▶ [EXERCISE INPUTS]
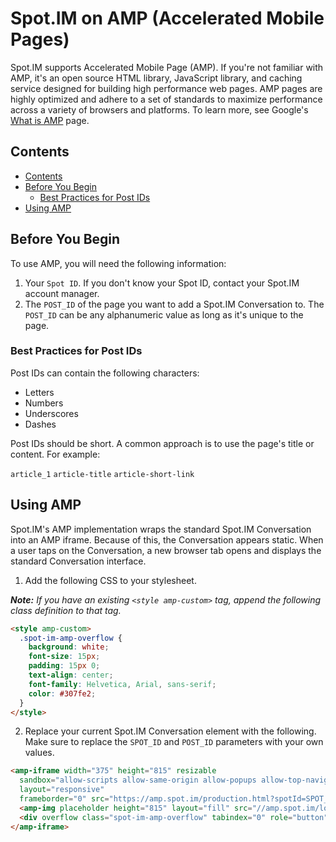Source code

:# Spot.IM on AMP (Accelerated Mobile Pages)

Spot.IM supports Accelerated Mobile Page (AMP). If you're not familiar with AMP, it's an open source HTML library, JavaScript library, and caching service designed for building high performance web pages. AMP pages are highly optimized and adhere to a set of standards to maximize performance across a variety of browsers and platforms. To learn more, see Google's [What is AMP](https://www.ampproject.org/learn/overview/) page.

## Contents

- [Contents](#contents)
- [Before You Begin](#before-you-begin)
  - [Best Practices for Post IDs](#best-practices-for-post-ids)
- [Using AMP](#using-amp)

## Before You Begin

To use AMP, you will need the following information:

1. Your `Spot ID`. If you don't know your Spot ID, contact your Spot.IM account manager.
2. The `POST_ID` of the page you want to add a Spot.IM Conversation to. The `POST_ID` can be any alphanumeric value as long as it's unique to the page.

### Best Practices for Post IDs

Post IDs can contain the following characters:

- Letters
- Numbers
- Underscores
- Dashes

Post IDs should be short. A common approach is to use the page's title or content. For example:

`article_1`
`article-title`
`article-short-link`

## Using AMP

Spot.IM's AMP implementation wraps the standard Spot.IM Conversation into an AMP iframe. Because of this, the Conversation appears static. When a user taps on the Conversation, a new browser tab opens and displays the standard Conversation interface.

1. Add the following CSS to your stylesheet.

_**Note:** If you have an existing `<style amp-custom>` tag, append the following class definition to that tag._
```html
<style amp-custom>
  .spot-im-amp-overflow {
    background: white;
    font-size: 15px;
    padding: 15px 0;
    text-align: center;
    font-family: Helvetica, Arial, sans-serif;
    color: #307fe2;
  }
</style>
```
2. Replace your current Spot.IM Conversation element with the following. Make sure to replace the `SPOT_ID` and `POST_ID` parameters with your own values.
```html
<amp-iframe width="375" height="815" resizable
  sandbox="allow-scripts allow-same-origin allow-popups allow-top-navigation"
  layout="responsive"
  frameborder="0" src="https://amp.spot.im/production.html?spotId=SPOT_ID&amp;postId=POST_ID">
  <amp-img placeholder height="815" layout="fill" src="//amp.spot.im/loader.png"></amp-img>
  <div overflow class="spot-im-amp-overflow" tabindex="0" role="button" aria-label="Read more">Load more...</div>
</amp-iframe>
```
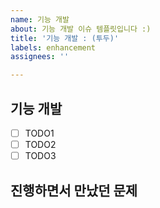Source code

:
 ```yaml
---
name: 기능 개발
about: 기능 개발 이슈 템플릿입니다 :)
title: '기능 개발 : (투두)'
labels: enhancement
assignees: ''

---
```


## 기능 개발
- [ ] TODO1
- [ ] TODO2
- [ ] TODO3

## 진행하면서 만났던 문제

▶ [DIRECTIONS FOR THIS TASK]
Search the data above for "title" and copy every line where it turns up.

▶ [PROBLEM SOLUTION]
Post IDs should be short. A common approach is to use the page's title or content. For example:
`article-title`
title: '기능 개발 : (투두)'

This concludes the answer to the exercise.